Sun Microsystems is looking at per employee pricing of between $100 and $200 for its upcoming Project Orion software bundle,
undercutting the price of competing bundles significantly, analysts said.
The aggressive pricing could mean users will pay one-tenth of what they are paying for comparable software products today,
Steven Milunovich, a Merrill Lynch vice president wrote in a report released Tuesday.
Sun is expected to announce pricing and shipping details in the third quarter when the first beta of the product package should
ship, a source at Sun said Wednesday. It is possible that there will be different product and license structures for different
uses, for example for data center and development environments, the source said.
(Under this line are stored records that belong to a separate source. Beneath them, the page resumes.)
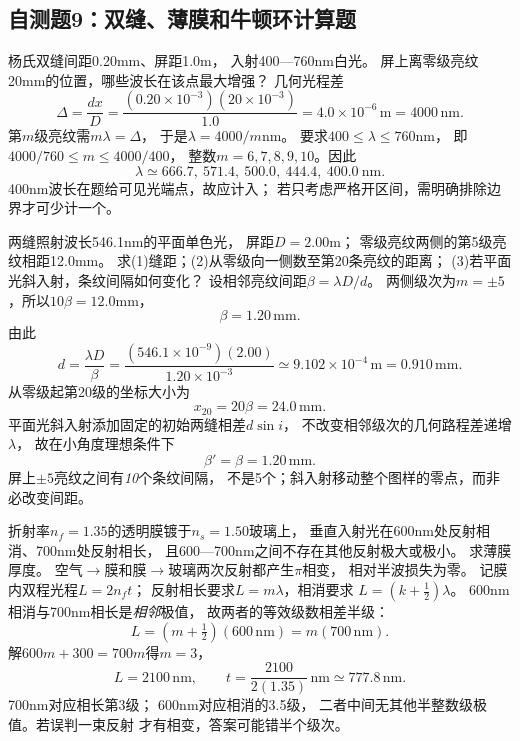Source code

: \subsection{自测题9：双缝、薄膜和牛顿环计算题}

\problemtext 杨氏双缝间距0.20mm、屏距1.0m，
入射400—760nm白光。
屏上离零级亮纹20mm的位置，哪些波长在该点最大增强？
\workings
几何光程差
\[
\Delta=\frac{dx}{D}
=\frac{(0.20\times10^{-3})(20\times10^{-3})}{1.0}
=4.0\times10^{-6}\,\mathrm m=4000\,\mathrm{nm}.
\]
第$m$级亮纹需$m\lambda=\Delta$，
于是$\lambda=4000/m$nm。
要求$400\le\lambda\le760$nm，
即$4000/760\le m\le4000/400$，
整数$m=6,7,8,9,10$。因此
\[
\boxed{\lambda\simeq666.7,\ 571.4,\ 500.0,\ 444.4,\ 400.0\ \mathrm{nm}}.
\]
\crosscheck 400nm波长在题给可见光端点，故应计入；
若只考虑严格开区间，需明确排除边界才可少计一个。

\problemtext 两缝照射波长546.1nm的平面单色光，
屏距$D=2.00$m；
零级亮纹两侧的第5级亮纹相距12.0mm。
求(1)缝距；(2)从零级向一侧数至第20条亮纹的距离；
(3)若平面光斜入射，条纹间隔如何变化？
\workings
设相邻亮纹间距$\beta=\lambda D/d$。
两侧级次为$m=\pm5$，所以$10\beta=12.0$mm，
\[
\beta=1.20\,\mathrm{mm}.
\]
由此
\[
\boxed{d=\frac{\lambda D}{\beta}
=\frac{(546.1\times10^{-9})(2.00)}
{1.20\times10^{-3}}
\simeq9.102\times10^{-4}\,\mathrm m=0.910\,\mathrm{mm}}.
\]
从零级起第20级的坐标大小为
\[
\boxed{x_{20}=20\beta=24.0\,\mathrm{mm}}.
\]
平面光斜入射添加固定的初始两缝相差$d\sin i$，
不改变相邻级次的几何路程差递增$\lambda$，
故在小角度理想条件下
\[
\boxed{\beta'=\beta=1.20\,\mathrm{mm}}.
\]
\crosscheck 屏上$\pm5$亮纹之间有\emph{10}个条纹间隔，
不是5个；斜入射移动整个图样的零点，而非必改变间距。

\problemtext 折射率$n_f=1.35$的透明膜镀于$n_s=1.50$玻璃上，
垂直入射光在600nm处反射相消、700nm处反射相长，
且600—700nm之间不存在其他反射极大或极小。
求薄膜厚度。
\workings
空气$\to$膜和膜$\to$玻璃两次反射都产生$\pi$相变，
相对半波损失为零。
记膜内双程光程$L=2n_ft$；
反射相长要求$L=m\lambda$，相消要求
$L=(k+\tfrac12)\lambda$。
600nm相消与700nm相长是\emph{相邻}极值，
故两者的等效级数相差半级：
\[
 L=(m+\tfrac12)(600\,\mathrm{nm})
 =m(700\,\mathrm{nm}).
\]
解$600m+300=700m$得$m=3$，
\[
\boxed{L=2100\,\mathrm{nm}},\qquad
\boxed{t=\frac{2100}{2(1.35)}\,\mathrm{nm}
\simeq777.8\,\mathrm{nm}}.
\]
\crosscheck 700nm对应相长第3级；
600nm对应相消的3.5级，
二者中间无其他半整数级极值。若误判一束反射
才有相变，答案可能错半个级次。

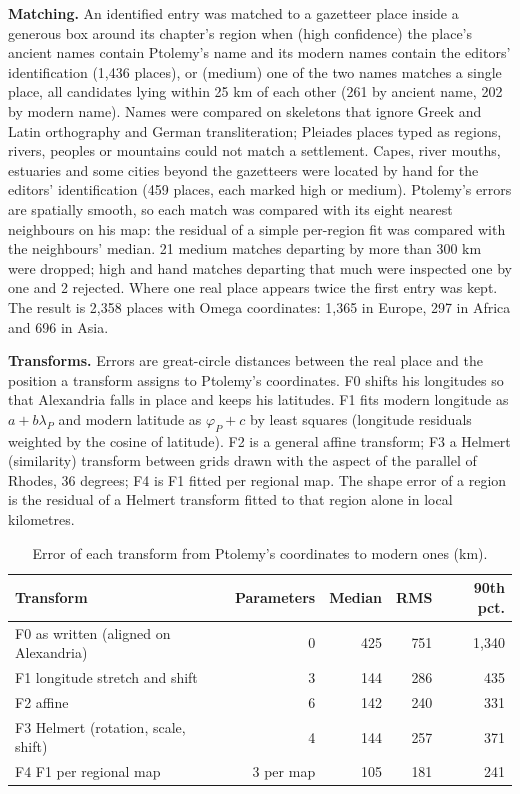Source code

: \documentclass[11pt,a4paper]{article}
\begin{document}
\textbf{Matching.} An identified entry was matched to a gazetteer place inside a generous box around its chapter's region when (high confidence) the place's ancient names contain Ptolemy's name and its modern names contain the editors' identification (1,436 places), or (medium) one of the two names matches a single place, all candidates lying within 25 km of each other (261 by ancient name, 202 by modern name). Names were compared on skeletons that ignore Greek and Latin orthography and German transliteration; Pleiades places typed as regions, rivers, peoples or mountains could not match a settlement. Capes, river mouths, estuaries and some cities beyond the gazetteers were located by hand for the editors' identification (459 places, each marked high or medium). Ptolemy's errors are spatially smooth, so each match was compared with its eight nearest neighbours on his map: the residual of a simple per-region fit was compared with the neighbours' median. 21 medium matches departing by more than 300 km were dropped; high and hand matches departing that much were inspected one by one and 2 rejected. Where one real place appears twice the first entry was kept. The result is 2,358 places with Omega coordinates: 1,365 in Europe, 297 in Africa and 696 in Asia.

\textbf{Transforms.} Errors are great-circle distances between the real place and the position a transform assigns to Ptolemy's coordinates. F0 shifts his longitudes so that Alexandria falls in place and keeps his latitudes. F1 fits modern longitude as $a + b\lambda_P$ and modern latitude as $\varphi_P + c$ by least squares (longitude residuals weighted by the cosine of latitude). F2 is a general affine transform; F3 a Helmert (similarity) transform between grids drawn with the aspect of the parallel of Rhodes, 36 degrees; F4 is F1 fitted per regional map. The shape error of a region is the residual of a Helmert transform fitted to that region alone in local kilometres.

\begin{table}[tbp]\centering\small\caption{Error of each transform from Ptolemy's coordinates to modern ones (km).}\label{tab:fits}\begin{tabular}{lrrrr}\toprule Transform & Parameters & Median & RMS & 90th pct.\\\midrule
F0 as written (aligned on Alexandria) & 0 & 425 & 751 & 1,340\\
F1 longitude stretch and shift & 3 & 144 & 286 & 435\\
F2 affine & 6 & 142 & 240 & 331\\
F3 Helmert (rotation, scale, shift) & 4 & 144 & 257 & 371\\
F4 F1 per regional map & 3 per map & 105 & 181 & 241\\
\bottomrule\end{tabular}\end{table}
\end{document}
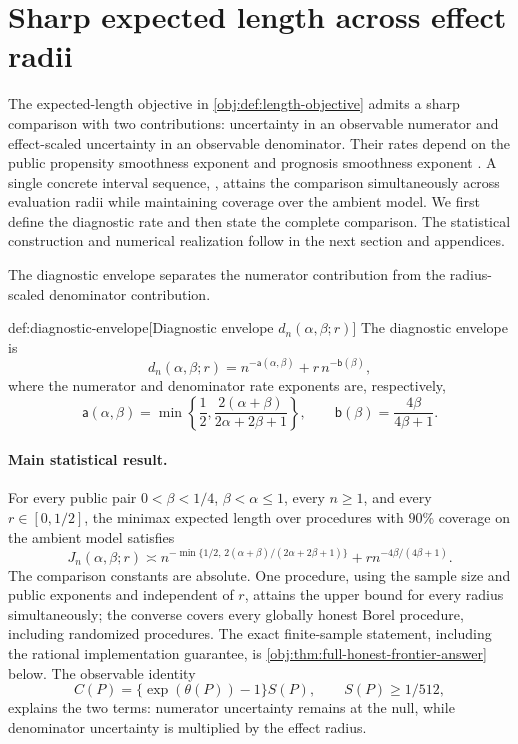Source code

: \section{Sharp expected length across effect radii}

The expected-length objective in \cref{obj:def:length-objective} admits a sharp comparison with two contributions: uncertainty in an observable numerator and effect-scaled uncertainty in an observable denominator. Their rates depend on the public propensity smoothness exponent  and prognosis smoothness exponent . A single concrete interval sequence, , attains the comparison simultaneously across evaluation radii while maintaining coverage over the ambient model. We first define the diagnostic rate and then state the complete comparison. The statistical construction and numerical realization follow in the next section and appendices.

The diagnostic envelope  separates the numerator contribution from the radius-scaled denominator contribution.

\begin{definitionv}{def:diagnostic-envelope}[Diagnostic envelope \(d_n(\alpha,\beta;r)\)]
The diagnostic envelope is
\[
d_n(\alpha,\beta;r)
=
n^{-\mathsf a(\alpha,\beta)}
+r\,n^{-\mathsf b(\beta)},
\]
where the numerator and denominator rate exponents are, respectively,
\[
\mathsf a(\alpha,\beta)
=
\min\left\{\frac12,\frac{2(\alpha+\beta)}{2\alpha+2\beta+1}\right\},
\qquad
\mathsf b(\beta)=\frac{4\beta}{4\beta+1}.
\]
\end{definitionv}

\paragraph{Main statistical result.}
For every public pair \(0<\beta<1/4\), \(\beta<\alpha\le1\), every
\(n\ge1\), and every \(r\in[0,1/2]\), the minimax expected length over
procedures with \(90\%\) coverage on the ambient model satisfies
\[
J_n(\alpha,\beta;r)\asymp
n^{-\min\{1/2,\,2(\alpha+\beta)/(2\alpha+2\beta+1)\}}
+r n^{-4\beta/(4\beta+1)}.
\]
The comparison constants are absolute. One procedure, using the sample size and
public exponents and independent of \(r\), attains the upper bound for every
radius simultaneously; the converse covers every globally honest Borel
procedure, including randomized procedures. The exact finite-sample statement,
including the rational implementation guarantee, is
\cref{obj:thm:full-honest-frontier-answer} below. The observable identity
\[
C(P)=\{\exp(\theta(P))-1\}S(P),\qquad S(P)\ge1/512,
\]
explains the two terms: numerator uncertainty remains at the null, while
denominator uncertainty is multiplied by the effect radius.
Orion will see Sun ship all of its key software products packaged in synchronized quarterly releases. The package will include
all of Sun's infrastructure products such as the Sun ONE (Open Net Environment) Web Server, Application Server and server
management products along with Solaris, Sun's flavor of Unix. IBM and Microsoft offer competing packages.
Sun is hoping Orion will generate more software revenue. At $200 per employee for Orion, Sun's top 60 accounts would bring
in $2 billion in annual revenue, Jonathan Schwartz, executive vice president of software at Sun told Merrill Lynch, according
to the report.
Schwartz unveiled Orion in late February, calling it "the redefinition of an operating system."